Foodie Corner

Hot Pot – More than Fondue Chinoise

The holidays are just around the corner, and in many Swiss homes, Fondue Chinoise will be served for Christmas or New Year’s Eve. Little did people know about the origin of the dish back in the 1970s, when it first came to Switzerland. It was adapted to the local taste – and what was lost as a result! Only dipping meat in the stock does not do justice to the variety of the meal.

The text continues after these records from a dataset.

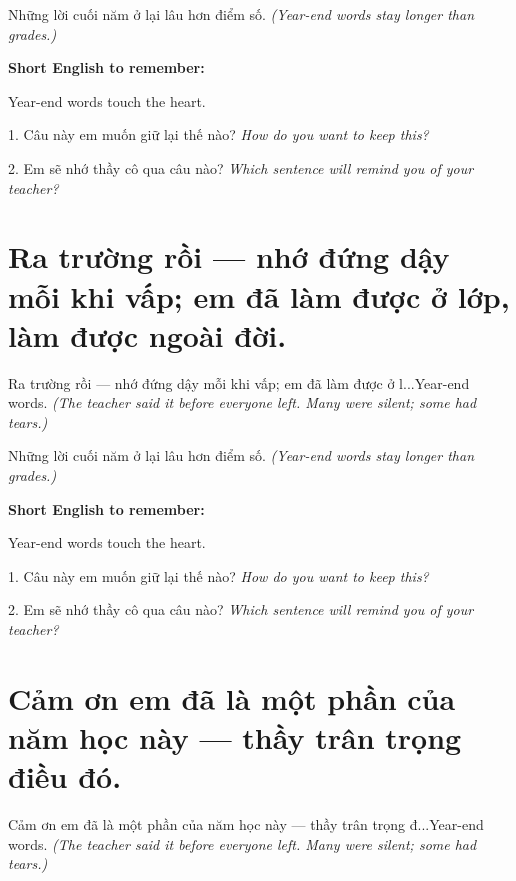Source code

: \begin{baihoc}
Những lời cuối năm ở lại lâu hơn điểm số.
\textit{(Year-end words stay longer than grades.)}
\end{baihoc}

\begin{ghinhoanh}
\textbf{Short English to remember:}

Year-end words touch the heart.

\end{ghinhoanh}

\begin{tuhocnhanh}
1. Câu này em muốn giữ lại thế nào? \textit{How do you want to keep this?}

2. Em sẽ nhớ thầy cô qua câu nào? \textit{Which sentence will remind you of your teacher?}
\end{tuhocnhanh}
\ngancach


\section{Ra trường rồi — nhớ đứng dậy mỗi khi vấp; em đã làm được ở lớp, làm được ngoài đời.}
\begin{truyen}{Ra trường rồi — nhớ đứng dậy mỗi khi vấp; em đã làm được ở l...}{Year-end words.}
\textit{(The teacher said it before everyone left. Many were silent; some had tears.)}
\end{truyen}

\begin{baihoc}
Những lời cuối năm ở lại lâu hơn điểm số.
\textit{(Year-end words stay longer than grades.)}
\end{baihoc}

\begin{ghinhoanh}
\textbf{Short English to remember:}

Year-end words touch the heart.

\end{ghinhoanh}

\begin{tuhocnhanh}
1. Câu này em muốn giữ lại thế nào? \textit{How do you want to keep this?}

2. Em sẽ nhớ thầy cô qua câu nào? \textit{Which sentence will remind you of your teacher?}
\end{tuhocnhanh}
\ngancach


\section{Cảm ơn em đã là một phần của năm học này — thầy trân trọng điều đó.}
\begin{truyen}{Cảm ơn em đã là một phần của năm học này — thầy trân trọng đ...}{Year-end words.}
\textit{(The teacher said it before everyone left. Many were silent; some had tears.)}
\end{truyen}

In China, hotpot (火锅) has been said to be on the menu for almost 2000 years. Meanwhile, there are countless local variations and modern adaptations. We have made a compilation of some of the most famous ones and also some surprising ones. To really make your mouth water we have added videos where you can watch the hotpots being prepared and then enjoyed.

Yuanyang  Hotpot (鸳鸯火锅)

The yuanyang hotpot comes in a pot that is divided in two parts, one of which is spicy and one of which is non-spicy. The name derives from the yuanyang or mandarin ducks: the birds that throughout Chinese history have represented the love of two people. To have a perfectly harmonious love relationship one part must love spicy food while the other part must hate it. This way the life of the lovers would always be in balance.

Guizhou Sour Soup Hotpot (贵州酸汤火锅)

Guizhou is a province located in the southwest of china. The sour soup is its specialty. Because it is very humid and food spoils easily, locals learned to preserve soup by using substances like vinegar which is why most of the food in Guizhou tastes sour.

Chongqing Hotpot (重庆火锅)

The infamous Chongqing Hotpot is defined by the tastes numb and spicy (麻辣). It is served in a pot that is split in nine parts. The compartments serve a community purpose. In the past, the villagers used to sit outside together at the hotpot meal and everyone tossed their ingredients into their compartment. Of course, you can also enjoy chongqing hotpot from a pot that is not subdivided.

JiangZhe Chrysanthemum Hotpot (江浙菊花暖锅)

A very special hotpot where chrysanthemum is washed and put in the hotpot soup while the meat is being cooked. The scent of the flower will seep into the meat and make it even more aromatic and delicious.

Beijing Style Lamb Hotpot (北京羊肉涮锅)

This hotpot originates in the Qing dynasty over 200 years ago when emperors Kangxi and Qianlong served it during imperial feasts. This pot is mainly about eating the lamb. The lamb is cut paper-thin, every piece is cut to perfection with the perfect amount of fat and lean meat.

Yunnan-Style Hotpot (云南滇味火锅)

Yunnan is a province located in southwestern china. This hotpot focuses on fresh vegetables but will always include sliced sausages and paper-thin beef, pork, chicken and fish. The vegetables are highlighted by fresh mushrooms like wood ears.

Leshan Style Coldpot Skewers (乐山式冷锅串串)

This dish is not actually a hotpot, but a coldpot. The soup consists mainly of chili oil and is served cold. The ingredients are pre-cooked and dipped in the soup on skewers. The coldpot has its origins in the province of Sichuan – like the famous Chongqing hotpot. It is as spicy as its cousin if not even more spicy. Typical meats for dipping are chicken legs, the belly of the water buffalo and pigeon breast. Of course bamboo shoots, mushrooms, vegetables and tofu can be added to ones liking.